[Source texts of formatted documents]
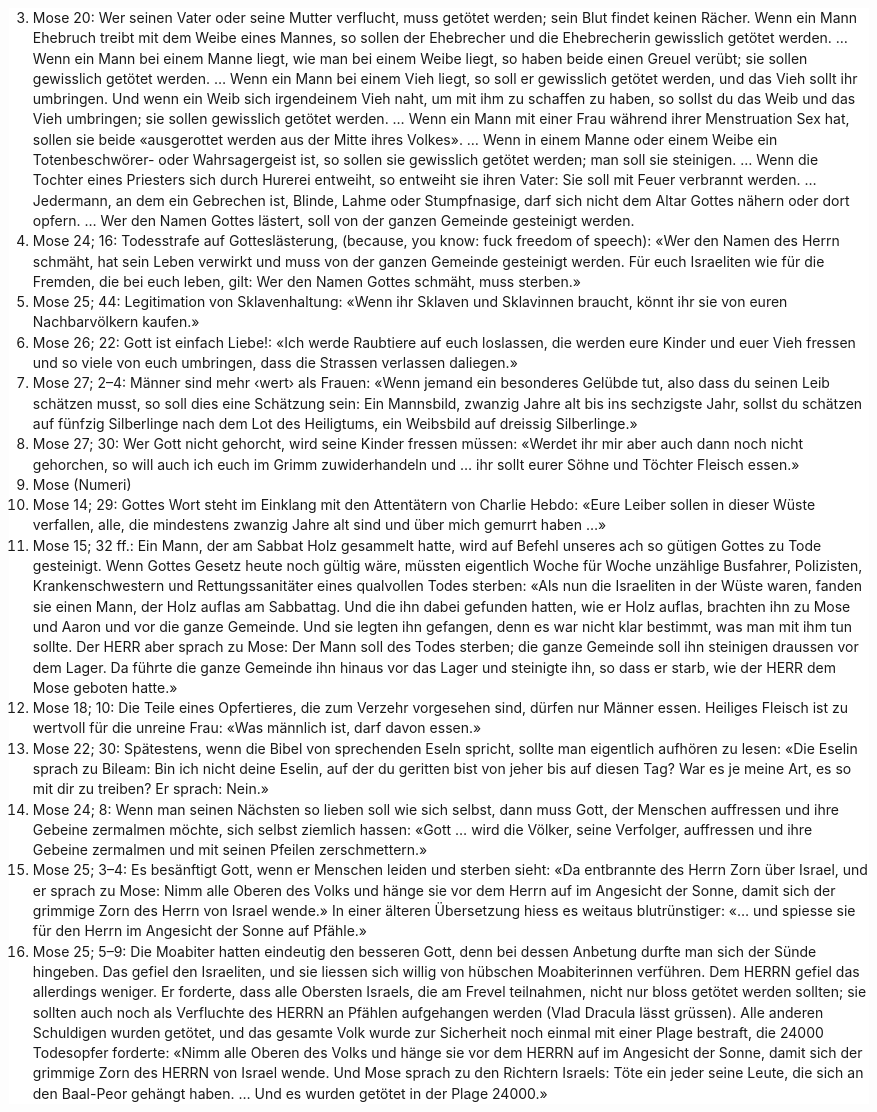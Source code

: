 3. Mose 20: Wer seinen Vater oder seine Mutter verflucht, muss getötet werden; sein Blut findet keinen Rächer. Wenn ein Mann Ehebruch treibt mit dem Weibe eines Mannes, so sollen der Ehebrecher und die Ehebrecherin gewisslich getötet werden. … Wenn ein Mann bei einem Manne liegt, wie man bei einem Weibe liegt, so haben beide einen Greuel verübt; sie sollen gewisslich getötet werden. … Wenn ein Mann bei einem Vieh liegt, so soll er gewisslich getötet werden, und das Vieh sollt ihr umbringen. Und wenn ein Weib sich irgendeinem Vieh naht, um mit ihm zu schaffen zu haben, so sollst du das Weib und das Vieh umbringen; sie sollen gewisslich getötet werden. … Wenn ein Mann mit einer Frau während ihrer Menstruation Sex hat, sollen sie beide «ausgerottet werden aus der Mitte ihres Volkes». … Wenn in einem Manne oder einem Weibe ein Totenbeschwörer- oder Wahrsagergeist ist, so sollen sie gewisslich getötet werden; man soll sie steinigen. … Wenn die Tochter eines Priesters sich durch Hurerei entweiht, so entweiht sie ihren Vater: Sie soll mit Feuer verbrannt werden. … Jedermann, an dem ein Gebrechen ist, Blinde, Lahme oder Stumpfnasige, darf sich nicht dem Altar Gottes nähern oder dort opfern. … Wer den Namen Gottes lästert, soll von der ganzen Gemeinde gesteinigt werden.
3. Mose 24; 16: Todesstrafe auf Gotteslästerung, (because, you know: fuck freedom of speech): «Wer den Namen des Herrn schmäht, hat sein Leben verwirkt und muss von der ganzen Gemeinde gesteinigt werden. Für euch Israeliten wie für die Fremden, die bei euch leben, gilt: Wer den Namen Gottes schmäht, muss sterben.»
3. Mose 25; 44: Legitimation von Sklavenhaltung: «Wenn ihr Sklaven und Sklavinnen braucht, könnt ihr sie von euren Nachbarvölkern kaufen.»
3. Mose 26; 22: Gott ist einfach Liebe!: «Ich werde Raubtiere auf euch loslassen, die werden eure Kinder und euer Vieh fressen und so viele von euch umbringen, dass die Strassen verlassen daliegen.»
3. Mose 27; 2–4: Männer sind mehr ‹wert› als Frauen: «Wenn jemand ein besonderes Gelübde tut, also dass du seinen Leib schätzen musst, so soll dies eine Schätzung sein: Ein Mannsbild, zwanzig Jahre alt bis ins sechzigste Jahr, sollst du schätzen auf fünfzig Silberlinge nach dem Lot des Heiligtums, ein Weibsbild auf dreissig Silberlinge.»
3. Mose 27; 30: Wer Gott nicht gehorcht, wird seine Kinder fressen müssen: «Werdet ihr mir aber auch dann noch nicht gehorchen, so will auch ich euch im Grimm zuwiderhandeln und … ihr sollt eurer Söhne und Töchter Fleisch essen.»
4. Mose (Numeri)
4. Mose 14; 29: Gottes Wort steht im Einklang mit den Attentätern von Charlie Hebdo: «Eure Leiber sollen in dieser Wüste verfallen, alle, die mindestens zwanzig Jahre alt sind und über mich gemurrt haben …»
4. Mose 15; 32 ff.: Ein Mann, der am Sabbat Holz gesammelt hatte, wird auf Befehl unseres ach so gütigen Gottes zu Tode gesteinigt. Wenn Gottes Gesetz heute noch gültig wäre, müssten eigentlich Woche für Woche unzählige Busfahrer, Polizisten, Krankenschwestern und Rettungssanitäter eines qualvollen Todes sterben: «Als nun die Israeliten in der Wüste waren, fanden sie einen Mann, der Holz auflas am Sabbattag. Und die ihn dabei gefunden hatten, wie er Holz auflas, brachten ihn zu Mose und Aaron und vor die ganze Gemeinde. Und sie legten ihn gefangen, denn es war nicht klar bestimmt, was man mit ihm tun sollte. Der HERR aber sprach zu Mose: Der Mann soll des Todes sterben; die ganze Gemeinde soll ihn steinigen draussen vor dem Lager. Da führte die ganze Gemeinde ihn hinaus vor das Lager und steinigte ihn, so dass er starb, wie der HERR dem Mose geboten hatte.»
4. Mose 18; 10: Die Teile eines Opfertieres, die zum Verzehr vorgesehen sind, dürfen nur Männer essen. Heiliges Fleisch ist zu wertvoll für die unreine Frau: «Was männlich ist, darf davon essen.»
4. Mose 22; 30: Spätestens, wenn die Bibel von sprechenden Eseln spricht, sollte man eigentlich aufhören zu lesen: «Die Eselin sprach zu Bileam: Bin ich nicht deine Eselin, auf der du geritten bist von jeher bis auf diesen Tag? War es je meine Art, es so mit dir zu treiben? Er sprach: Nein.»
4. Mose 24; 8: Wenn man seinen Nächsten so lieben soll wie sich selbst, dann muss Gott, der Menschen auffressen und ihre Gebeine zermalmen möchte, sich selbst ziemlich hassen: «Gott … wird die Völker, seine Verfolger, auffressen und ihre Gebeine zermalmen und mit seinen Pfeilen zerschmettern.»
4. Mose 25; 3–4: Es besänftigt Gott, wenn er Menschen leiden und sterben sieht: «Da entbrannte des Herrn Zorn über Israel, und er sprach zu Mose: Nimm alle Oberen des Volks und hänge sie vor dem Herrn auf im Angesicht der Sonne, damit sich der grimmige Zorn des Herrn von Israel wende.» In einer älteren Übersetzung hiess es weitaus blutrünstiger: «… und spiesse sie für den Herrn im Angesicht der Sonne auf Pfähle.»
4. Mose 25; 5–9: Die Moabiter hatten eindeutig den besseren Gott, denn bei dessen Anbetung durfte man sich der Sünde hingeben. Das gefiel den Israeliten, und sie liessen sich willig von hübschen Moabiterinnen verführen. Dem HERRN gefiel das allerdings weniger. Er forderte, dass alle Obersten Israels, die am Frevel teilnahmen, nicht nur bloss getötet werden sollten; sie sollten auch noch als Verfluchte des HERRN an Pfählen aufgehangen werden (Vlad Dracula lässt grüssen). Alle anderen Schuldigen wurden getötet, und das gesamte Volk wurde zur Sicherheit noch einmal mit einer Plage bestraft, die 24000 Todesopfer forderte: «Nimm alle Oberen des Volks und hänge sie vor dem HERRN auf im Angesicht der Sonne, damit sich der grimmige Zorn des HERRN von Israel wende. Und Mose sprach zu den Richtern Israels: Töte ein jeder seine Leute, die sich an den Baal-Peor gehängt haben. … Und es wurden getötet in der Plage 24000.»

WHAT IS REQUIRED → Would you print exactly, and only, the lines of the data above from the line with "4. Mose 15;" through the line with "4. Mose 18;", inclusive?

EXERCISE ANSWER →
4. Mose 15; 32 ff.: Ein Mann, der am Sabbat Holz gesammelt hatte, wird auf Befehl unseres ach so gütigen Gottes zu Tode gesteinigt. Wenn Gottes Gesetz heute noch gültig wäre, müssten eigentlich Woche für Woche unzählige Busfahrer, Polizisten, Krankenschwestern und Rettungssanitäter eines qualvollen Todes sterben: «Als nun die Israeliten in der Wüste waren, fanden sie einen Mann, der Holz auflas am Sabbattag. Und die ihn dabei gefunden hatten, wie er Holz auflas, brachten ihn zu Mose und Aaron und vor die ganze Gemeinde. Und sie legten ihn gefangen, denn es war nicht klar bestimmt, was man mit ihm tun sollte. Der HERR aber sprach zu Mose: Der Mann soll des Todes sterben; die ganze Gemeinde soll ihn steinigen draussen vor dem Lager. Da führte die ganze Gemeinde ihn hinaus vor das Lager und steinigte ihn, so dass er starb, wie der HERR dem Mose geboten hatte.»
4. Mose 18; 10: Die Teile eines Opfertieres, die zum Verzehr vorgesehen sind, dürfen nur Männer essen. Heiliges Fleisch ist zu wertvoll für die unreine Frau: «Was männlich ist, darf davon essen.»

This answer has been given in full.